> [Your objective]:
Each line of the records containing "robotframework" is to be copied out and returned.

> [Records for this task]:
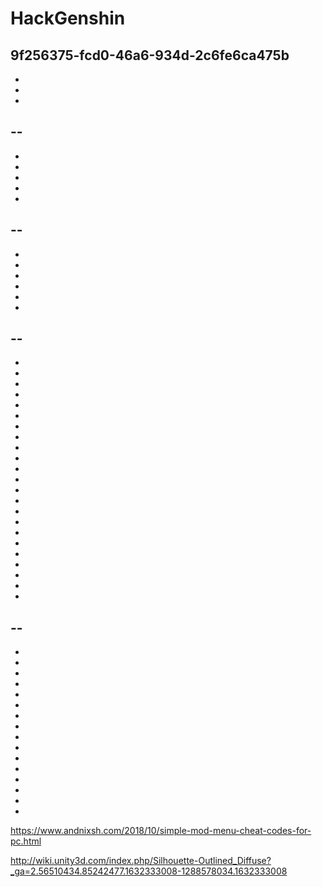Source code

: # HackGenshin
9f256375-fcd0-46a6-934d-2c6fe6ca475b
-
-
-
-
--
-
-
-
-
-
-
--
-
-
-
-
-
-
-
--
-
-
-
-
-
-
-
-
-
-
-
-
-
-
-
-
-
-
-
-
-
-
-
-
--
-
-
-
-
-
-
-
-
-
-
-
-
-
-
-
-
-
https://www.andnixsh.com/2018/10/simple-mod-menu-cheat-codes-for-pc.html
















































http://wiki.unity3d.com/index.php/Silhouette-Outlined_Diffuse?_ga=2.56510434.85242477.1632333008-1288578034.1632333008
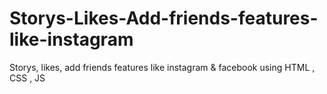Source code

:# Storys-Likes-Add-friends-features-like-instagram
Storys, likes, add friends features like instagram &amp; facebook using HTML , CSS , JS
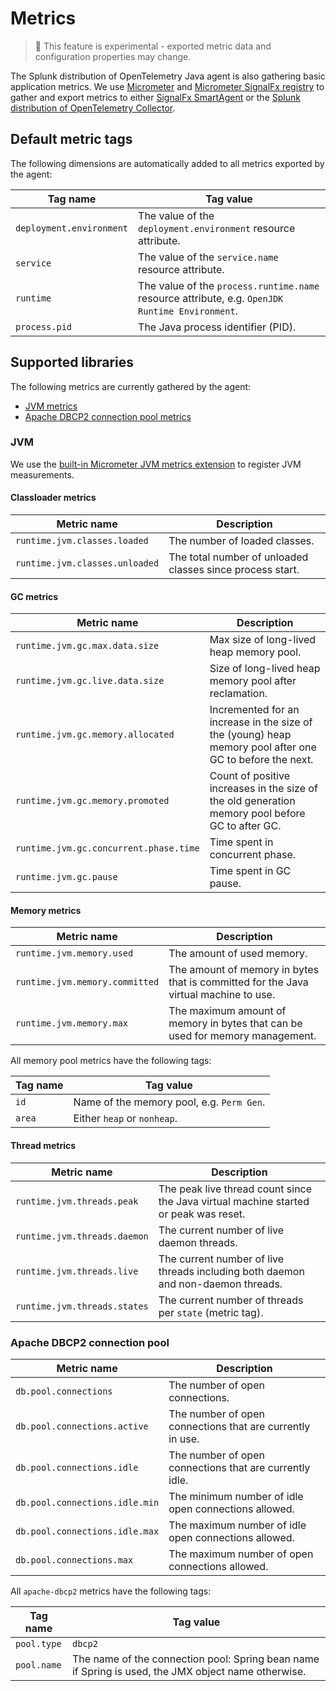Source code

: # Metrics

> :construction: This feature is experimental - exported metric data and configuration properties may change.

The Splunk distribution of OpenTelemetry Java agent is also gathering basic application metrics. We
use [Micrometer](https://micrometer.io/)
and [Micrometer SignalFx registry](https://micrometer.io/docs/registry/signalFx)
to gather and export metrics to either [SignalFx SmartAgent](https://github.com/signalfx/signalfx-agent/)
or the [Splunk distribution of OpenTelemetry Collector](https://github.com/signalfx/splunk-otel-collector).

## Default metric tags

The following dimensions are automatically added to all metrics exported by the agent:

| Tag name                 | Tag value |
| ------------------------ | --------- |
| `deployment.environment` | The value of the `deployment.environment` resource attribute.
| `service`                | The value of the `service.name` resource attribute.
| `runtime`                | The value of the `process.runtime.name` resource attribute, e.g. `OpenJDK Runtime Environment`.
| `process.pid`            | The Java process identifier (PID).

## Supported libraries

The following metrics are currently gathered by the agent:

* [JVM metrics](#jvm)
* [Apache DBCP2 connection pool metrics](#apache-dbcp2-connection-pool)

### JVM

We use the [built-in Micrometer JVM metrics extension](https://micrometer.io/docs/ref/jvm)
to register JVM measurements.

#### Classloader metrics

| Metric name                    | Description |
| ------------------------------ | ----------- |
| `runtime.jvm.classes.loaded`   | The number of loaded classes.
| `runtime.jvm.classes.unloaded` | The total number of unloaded classes since process start.

#### GC metrics

| Metric name                            | Description |
| -------------------------------------- | ----------- |
| `runtime.jvm.gc.max.data.size`         | Max size of long-lived heap memory pool.
| `runtime.jvm.gc.live.data.size`        | Size of long-lived heap memory pool after reclamation.
| `runtime.jvm.gc.memory.allocated`      | Incremented for an increase in the size of the (young) heap memory pool after one GC to before the next.
| `runtime.jvm.gc.memory.promoted`       | Count of positive increases in the size of the old generation memory pool before GC to after GC.
| `runtime.jvm.gc.concurrent.phase.time` | Time spent in concurrent phase.
| `runtime.jvm.gc.pause`                 | Time spent in GC pause.

#### Memory metrics

| Metric name                    | Description |
| ------------------------------ | ----------- |
| `runtime.jvm.memory.used`      | The amount of used memory.
| `runtime.jvm.memory.committed` | The amount of memory in bytes that is committed for the Java virtual machine to use.
| `runtime.jvm.memory.max`       | The maximum amount of memory in bytes that can be used for memory management.

All memory pool metrics have the following tags:

| Tag name | Tag value |
| -------- | --------- |
| `id`     | Name of the memory pool, e.g. `Perm Gen`.
| `area`   | Either `heap` or `nonheap`.

#### Thread metrics

| Metric name                  | Description |
| ---------------------------- | ----------- |
| `runtime.jvm.threads.peak`   | The peak live thread count since the Java virtual machine started or peak was reset.
| `runtime.jvm.threads.daemon` | The current number of live daemon threads.
| `runtime.jvm.threads.live`   | The current number of live threads including both daemon and non-daemon threads.
| `runtime.jvm.threads.states` | The current number of threads per `state` (metric tag).

### Apache DBCP2 connection pool

| Metric name                    | Description |
| ------------------------------ | ----------- |
| `db.pool.connections`          | The number of open connections.
| `db.pool.connections.active`   | The number of open connections that are currently in use.
| `db.pool.connections.idle`     | The number of open connections that are currently idle.
| `db.pool.connections.idle.min` | The minimum number of idle open connections allowed.
| `db.pool.connections.idle.max` | The maximum number of idle open connections allowed.
| `db.pool.connections.max`      | The maximum number of open connections allowed.

All `apache-dbcp2` metrics have the following tags:

| Tag name    | Tag value |
| ----------- | --------- |
| `pool.type` | `dbcp2`
| `pool.name` | The name of the connection pool: Spring bean name if Spring is used, the JMX object name otherwise.
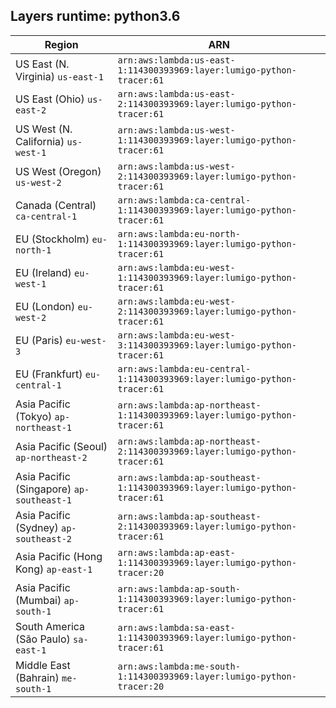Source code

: Layers runtime: python3.6
----
| Region | ARN |
| --- | --- |
|US East (N. Virginia)  `us-east-1`|`arn:aws:lambda:us-east-1:114300393969:layer:lumigo-python-tracer:61`|
|US East (Ohio)  `us-east-2`|`arn:aws:lambda:us-east-2:114300393969:layer:lumigo-python-tracer:61`|
|US West (N. California)  `us-west-1`|`arn:aws:lambda:us-west-1:114300393969:layer:lumigo-python-tracer:61`|
|US West (Oregon)  `us-west-2`|`arn:aws:lambda:us-west-2:114300393969:layer:lumigo-python-tracer:61`|
|Canada (Central)  `ca-central-1`|`arn:aws:lambda:ca-central-1:114300393969:layer:lumigo-python-tracer:61`|
|EU (Stockholm)  `eu-north-1`|`arn:aws:lambda:eu-north-1:114300393969:layer:lumigo-python-tracer:61`|
|EU (Ireland)  `eu-west-1`|`arn:aws:lambda:eu-west-1:114300393969:layer:lumigo-python-tracer:61`|
|EU (London)  `eu-west-2`|`arn:aws:lambda:eu-west-2:114300393969:layer:lumigo-python-tracer:61`|
|EU (Paris)  `eu-west-3`|`arn:aws:lambda:eu-west-3:114300393969:layer:lumigo-python-tracer:61`|
|EU (Frankfurt)  `eu-central-1`|`arn:aws:lambda:eu-central-1:114300393969:layer:lumigo-python-tracer:61`|
|Asia Pacific (Tokyo)  `ap-northeast-1`|`arn:aws:lambda:ap-northeast-1:114300393969:layer:lumigo-python-tracer:61`|
|Asia Pacific (Seoul)  `ap-northeast-2`|`arn:aws:lambda:ap-northeast-2:114300393969:layer:lumigo-python-tracer:61`|
|Asia Pacific (Singapore)  `ap-southeast-1`|`arn:aws:lambda:ap-southeast-1:114300393969:layer:lumigo-python-tracer:61`|
|Asia Pacific (Sydney)  `ap-southeast-2`|`arn:aws:lambda:ap-southeast-2:114300393969:layer:lumigo-python-tracer:61`|
|Asia Pacific (Hong Kong)  `ap-east-1`|`arn:aws:lambda:ap-east-1:114300393969:layer:lumigo-python-tracer:20`|
|Asia Pacific (Mumbai)  `ap-south-1`|`arn:aws:lambda:ap-south-1:114300393969:layer:lumigo-python-tracer:61`|
|South America (São Paulo)  `sa-east-1`|`arn:aws:lambda:sa-east-1:114300393969:layer:lumigo-python-tracer:61`|
|Middle East (Bahrain)  `me-south-1`|`arn:aws:lambda:me-south-1:114300393969:layer:lumigo-python-tracer:20`|
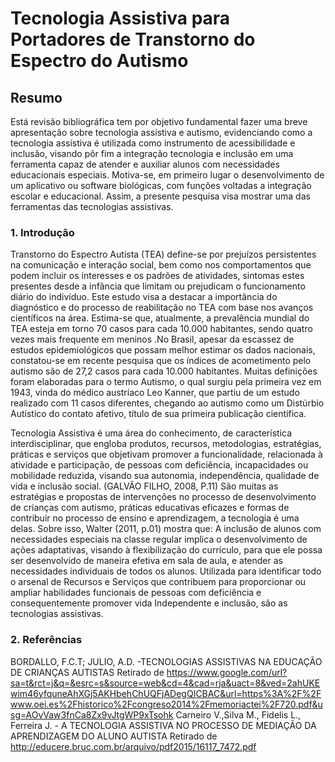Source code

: # Tecnologia Assistiva para Portadores de Transtorno do Espectro do Autismo


## Resumo

Está revisão bibliográfica tem por objetivo fundamental fazer uma breve apresentação sobre tecnologia assistiva e autismo, evidenciando como a tecnologia assistiva é utilizada como instrumento de acessibilidade e inclusão, visando pôr fim a integração tecnologia e inclusão em uma ferramenta capaz de atender e auxiliar alunos com necessidades educacionais especiais. Motiva-se, em primeiro lugar o desenvolvimento de um aplicativo ou software biológicas, com funções voltadas a integração escolar e educacional.  Assim, a presente pesquisa visa mostrar uma das ferramentas das tecnologias assistivas.

### 1.	Introdução
Transtorno do Espectro Autista (TEA) define-se por prejuízos persistentes na comunicação e interação social, bem como nos comportamentos que podem incluir os interesses e os padrões de atividades, sintomas estes presentes desde a infância que limitam ou prejudicam o funcionamento diário do indivíduo. Este estudo visa a destacar a importância do diagnóstico e do processo de reabilitação no TEA com base nos avanços científicos na área.  Estima-se que, atualmente, a prevalência mundial do TEA esteja em torno 70 casos para cada 10.000 habitantes, sendo quatro vezes mais frequente em meninos .No Brasil, apesar da escassez de estudos epidemiológicos que possam melhor estimar os dados nacionais, constatou-se em recente pesquisa que os índices de acometimento pelo autismo são de 27,2 casos para cada 10.000 habitantes. Muitas definições foram elaboradas para o termo Autismo, o qual surgiu pela primeira vez em 1943, vinda do médico austríaco Leo Kanner, que partiu de um estudo realizado com 11 casos diferentes, chegando ao autismo como um Distúrbio Autístico do contato afetivo, título de sua primeira publicação científica.

Tecnologia Assistiva é uma área do conhecimento, de característica interdisciplinar, que engloba produtos, recursos, metodologias, estratégias, práticas e serviços que objetivam promover a funcionalidade, relacionada à atividade e participação, de pessoas com deficiência, incapacidades ou mobilidade reduzida, visando sua autonomia, independência, qualidade de vida e inclusão social. (GALVÃO FILHO, 2008, P.11) São muitas as estratégias e propostas de intervenções no processo de desenvolvimento de crianças com autismo, práticas educativas eficazes e formas de contribuir no processo de ensino e aprendizagem, a tecnologia é uma delas. Sobre isso, Walter (2011, p.01) mostra que: A inclusão de alunos com necessidades especiais na classe regular implica o desenvolvimento de ações adaptativas, visando à flexibilização do currículo, para que ele possa ser desenvolvido de maneira efetiva em sala de aula, e atender as necessidades individuais de todos os alunos.  Utilizada para identificar todo o arsenal de Recursos e Serviços que contribuem para proporcionar ou ampliar habilidades funcionais de pessoas com deficiência e consequentemente promover vida Independente e inclusão,  são as tecnologias assistivas. 


### 2.  Referências
BORDALLO, F.C.T; JULIO, A.D. -TECNOLOGIAS ASSISTIVAS NA EDUCAÇÃO DE CRIANÇAS AUTISTAS
Retirado de https://www.google.com/url?sa=t&rct=j&q=&esrc=s&source=web&cd=4&cad=rja&uact=8&ved=2ahUKEwim46yfquneAhXGj5AKHbehChUQFjADegQICBAC&url=https%3A%2F%2Fwww.oei.es%2Fhistorico%2Fcongreso2014%2Fmemoriactei%2F720.pdf&usg=AOvVaw3fnCa8Zx9vJtgWP9xTsohk
Carneiro V.,Silva M., Fidelis L., Ferreira J. -  A TECNOLOGIA ASSISTIVA NO PROCESSO DE MEDIAÇÃO DA APRENDIZAGEM DO ALUNO AUTISTA
Retirado de http://educere.bruc.com.br/arquivo/pdf2015/16117_7472.pdf
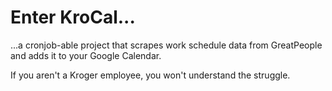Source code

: # Enter KroCal...
...a cronjob-able project that scrapes work schedule data from GreatPeople and adds it to your Google Calendar.

If you aren't a Kroger employee, you won't understand the struggle.
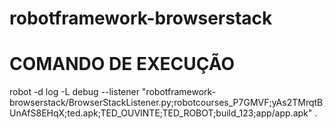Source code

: # robotframework-browserstack


# COMANDO DE EXECUÇÃO

robot -d log -L debug --listener "robotframework-browserstack/BrowserStackListener.py;robotcourses_P7GMVF;yAs2TMrqtBUnAfS8EHqX;ted.apk;TED_OUVINTE;TED_ROBOT;build_123;app/app.apk" .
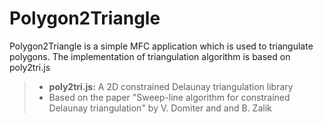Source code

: Polygon2Triangle
===========================

Polygon2Triangle is a simple MFC application which is used to triangulate polygons.
The implementation of triangulation algorithm is based on poly2tri.js
> - **poly2tri.js:** A 2D constrained Delaunay triangulation library
> - Based on the paper "Sweep-line algorithm for constrained Delaunay triangulation" by V. Domiter and and B. Zalik
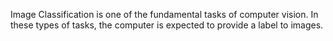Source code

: Image Classification is one of the fundamental tasks of computer vision. In these types of tasks, the computer is expected to provide a label to images.

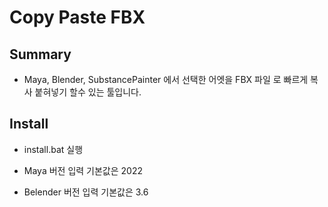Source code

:# Copy Paste FBX

## Summary

- Maya, Blender, SubstancePainter 에서 선택한 어엣을 FBX 파일 로 빠르게 복사 붙혀넣기 할수 있는 툴입니다.

## Install

- install.bat 실행

- Maya 버전 입력  기본값은 2022

- Belender 버전 입력 기본값은 3.6

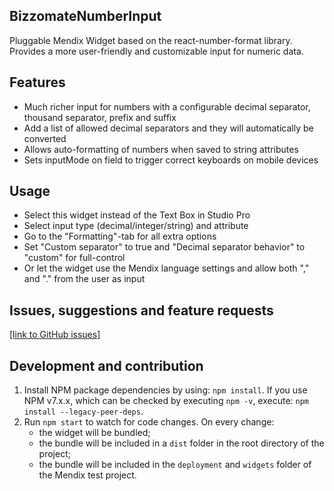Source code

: ## BizzomateNumberInput
Pluggable Mendix Widget based on the react-number-format library. Provides a more user-friendly and customizable input for numeric data.

## Features
* Much richer input for numbers with a configurable decimal separator, thousand separator, prefix and suffix
* Add a list of allowed decimal separators and they will automatically be converted
* Allows auto-formatting of numbers when saved to string attributes
* Sets inputMode on field to trigger correct keyboards on mobile devices

## Usage
* Select this widget instead of the Text Box in Studio Pro
* Select input type (decimal/integer/string) and attribute
* Go to the "Formatting"-tab for all extra options
* Set "Custom separator" to true and "Decimal separator behavior" to "custom" for full-control
* Or let the widget use the Mendix language settings and allow both "," and "." from the user as input

## Issues, suggestions and feature requests
[\[link to GitHub issues\]](https://github.com/bizzomate/bizzomateNumberInput/issues)

## Development and contribution

1. Install NPM package dependencies by using: `npm install`. If you use NPM v7.x.x, which can be checked by executing `npm -v`, execute: `npm install --legacy-peer-deps`.
2. Run `npm start` to watch for code changes. On every change:
    - the widget will be bundled;
    - the bundle will be included in a `dist` folder in the root directory of the project;
    - the bundle will be included in the `deployment` and `widgets` folder of the Mendix test project.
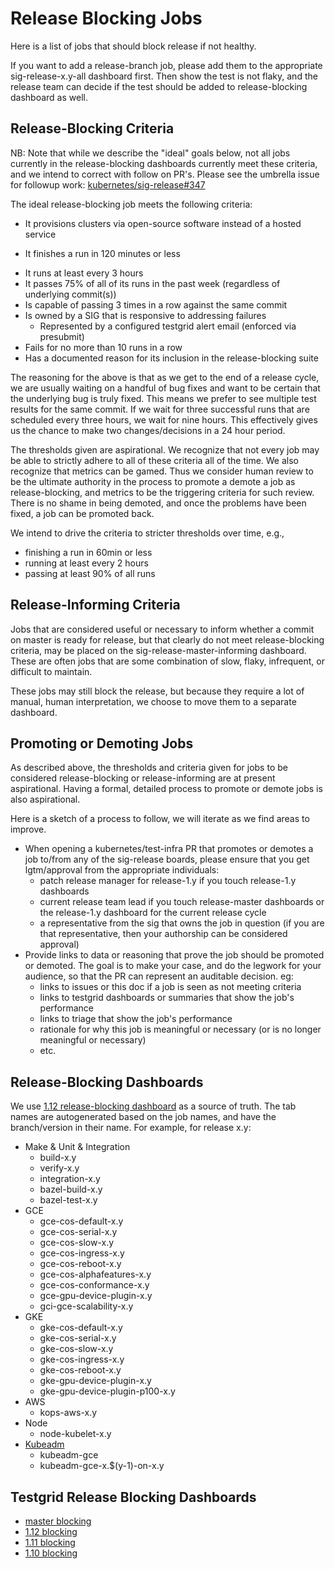 # Release Blocking Jobs

Here is a list of jobs that should block release if not healthy.

If you want to add a release-branch job, please add them to the appropriate
sig-release-x.y-all dashboard first. Then show the test is not flaky, and the
release team can decide if the test should be added to release-blocking
dashboard as well.

## Release-Blocking Criteria

NB: Note that while we describe the "ideal" goals below, not all jobs currently
in the release-blocking dashboards currently meet these criteria, and we intend
to correct with follow on PR's.  Please see the umbrella issue for followup
work: [kubernetes/sig-release#347](https://github.com/kubernetes/sig-release/issues/347)

The ideal release-blocking job meets the following criteria:

- It provisions clusters via open-source software instead of a hosted service
<!-- TODO(spiffxp):
  - should any allowances be made for conformance?
-->
- It finishes a run in 120 minutes or less
<!-- TODO(spiffxp):
  - this should be a percentile, not a max
-->
- It runs at least every 3 hours
- It passes 75% of all of its runs in the past week (regardless of underlying
  commit(s))
- Is capable of passing 3 times in a row against the same commit
- Is owned by a SIG that is responsive to addressing failures
  - Represented by a configured testgrid alert email (enforced via presubmit)
- Fails for no more than 10 runs in a row
- Has a documented reason for its inclusion in the release-blocking suite
<!-- TODO(spiffxp):
  - represented in description? link to an issue where discussion was had?
-->

The reasoning for the above is that as we get to the end of a release cycle,
we are usually waiting on a handful of bug fixes and want to be certain that
the underlying bug is truly fixed. This means we prefer to see multiple test
results for the same commit. If we wait for three successful runs that are
scheduled every three hours, we wait for nine hours.  This effectively gives
us the chance to make two changes/decisions in a 24 hour period.

The thresholds given are aspirational. We recognize that not every job may be
able to strictly adhere to all of these criteria all of the time.  We also
recognize that metrics can be gamed. Thus we consider human review to be the
ultimate authority in the process to promote a demote a job as
release-blocking, and metrics to be the triggering criteria for such review.
There is no shame in being demoted, and once the problems have been fixed, a
job can be promoted back.

We intend to drive the criteria to stricter thresholds over time, e.g.,
- finishing a run in 60min or less
- running at least every 2 hours
- passing at least 90% of all runs

## Release-Informing Criteria

Jobs that are considered useful or necessary to inform whether a commit on
master is ready for release, but that clearly do not meet release-blocking
criteria, may be placed on the sig-release-master-informing dashboard. These
are often jobs that are some combination of slow, flaky, infrequent, or
difficult to maintain.

These jobs may still block the release, but because they require a lot of
manual, human interpretation, we choose to move them to a separate dashboard.

<!-- TOOD(spiffxp): implement release-master-informing, populate with e.g.:
- gce-master-scale-performance
- gce-cos-master-serial
- gke-cos-master-serial
- packages-pushed-master
- conformance jobs that run less frequently than every 3 hours
-->

## Promoting or Demoting Jobs

As described above, the thresholds and criteria given for jobs to be considered
release-blocking or release-informing are at present aspirational. Having a
formal, detailed process to promote or demote jobs is also aspirational.

Here is a sketch of a process to follow, we will iterate as we find areas to
improve.

- When opening a kubernetes/test-infra PR that promotes or demotes a job to/from
  any of the sig-release boards, please ensure that you get lgtm/approval from
  the appropriate individuals:
  - patch release manager for release-1.y if you touch release-1.y dashboards
  - current release team lead if you touch release-master dashboards or the
    release-1.y dashboard for the current release cycle
  - a representative from the sig that owns the job in question (if you are
    that representative, then your authorship can be considered approval)
- Provide links to data or reasoning that prove the job should be promoted or
  demoted. The goal is to make your case, and do the legwork for your
  audience, so that the PR can represent an auditable decision. eg:
  - links to issues or this doc if a job is seen as not meeting criteria
  - links to testgrid dashboards or summaries that show the job's performance
  - links to triage that show the job's performance
  - rationale for why this job is meaningful or necessary (or is no longer
    meaningful or necessary)
  - etc.

## Release-Blocking Dashboards

<!-- TODO(krzyzacy): use master-blocking dashboard, once we sort out jobs
                     like scalability -->

We use [1.12 release-blocking dashboard](http://k8s-testgrid.appspot.com/sig-release-1.12-blocking)
as a source of truth. The tab names are autogenerated based on the job names,
and have the branch/version in their name. For example, for release x.y:

* Make & Unit & Integration
  - build-x.y
  - verify-x.y
  - integration-x.y
  - bazel-build-x.y
  - bazel-test-x.y
* GCE
  - gce-cos-default-x.y
  - gce-cos-serial-x.y
  - gce-cos-slow-x.y
  - gce-cos-ingress-x.y
  - gce-cos-reboot-x.y
  - gce-cos-alphafeatures-x.y
  - gce-cos-conformance-x.y
  - gce-gpu-device-plugin-x.y
  - gci-gce-scalability-x.y
* GKE
  - gke-cos-default-x.y
  - gke-cos-serial-x.y
  - gke-cos-slow-x.y
  - gke-cos-ingress-x.y
  - gke-cos-reboot-x.y
  - gke-gpu-device-plugin-x.y
  - gke-gpu-device-plugin-p100-x.y
* AWS
  - kops-aws-x.y
* Node
  - node-kubelet-x.y
* [Kubeadm](https://github.com/kubernetes/kubeadm/blob/master/docs/managing-e2e-tests.md)
  - kubeadm-gce
  - kubeadm-gce-x.$(y-1)-on-x.y

## Testgrid Release Blocking Dashboards

- [master blocking](https://k8s-testgrid.appspot.com/sig-release-master-blocking)
- [1.12 blocking](https://k8s-testgrid.appspot.com/sig-release-1.12-blocking)
- [1.11 blocking](https://k8s-testgrid.appspot.com/sig-release-1.11-blocking)
- [1.10 blocking](https://k8s-testgrid.appspot.com/sig-release-1.10-blocking)

<!--
The link map need to be updated every release
-->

> [Expected output]:
: # robotframework-browserstack
robot -d log -L debug --listener "robotframework-browserstack/BrowserStackListener.py;robotcourses_P7GMVF;yAs2TMrqtBUnAfS8EHqX;ted.apk;TED_OUVINTE;TED_ROBOT;build_123;app/app.apk" .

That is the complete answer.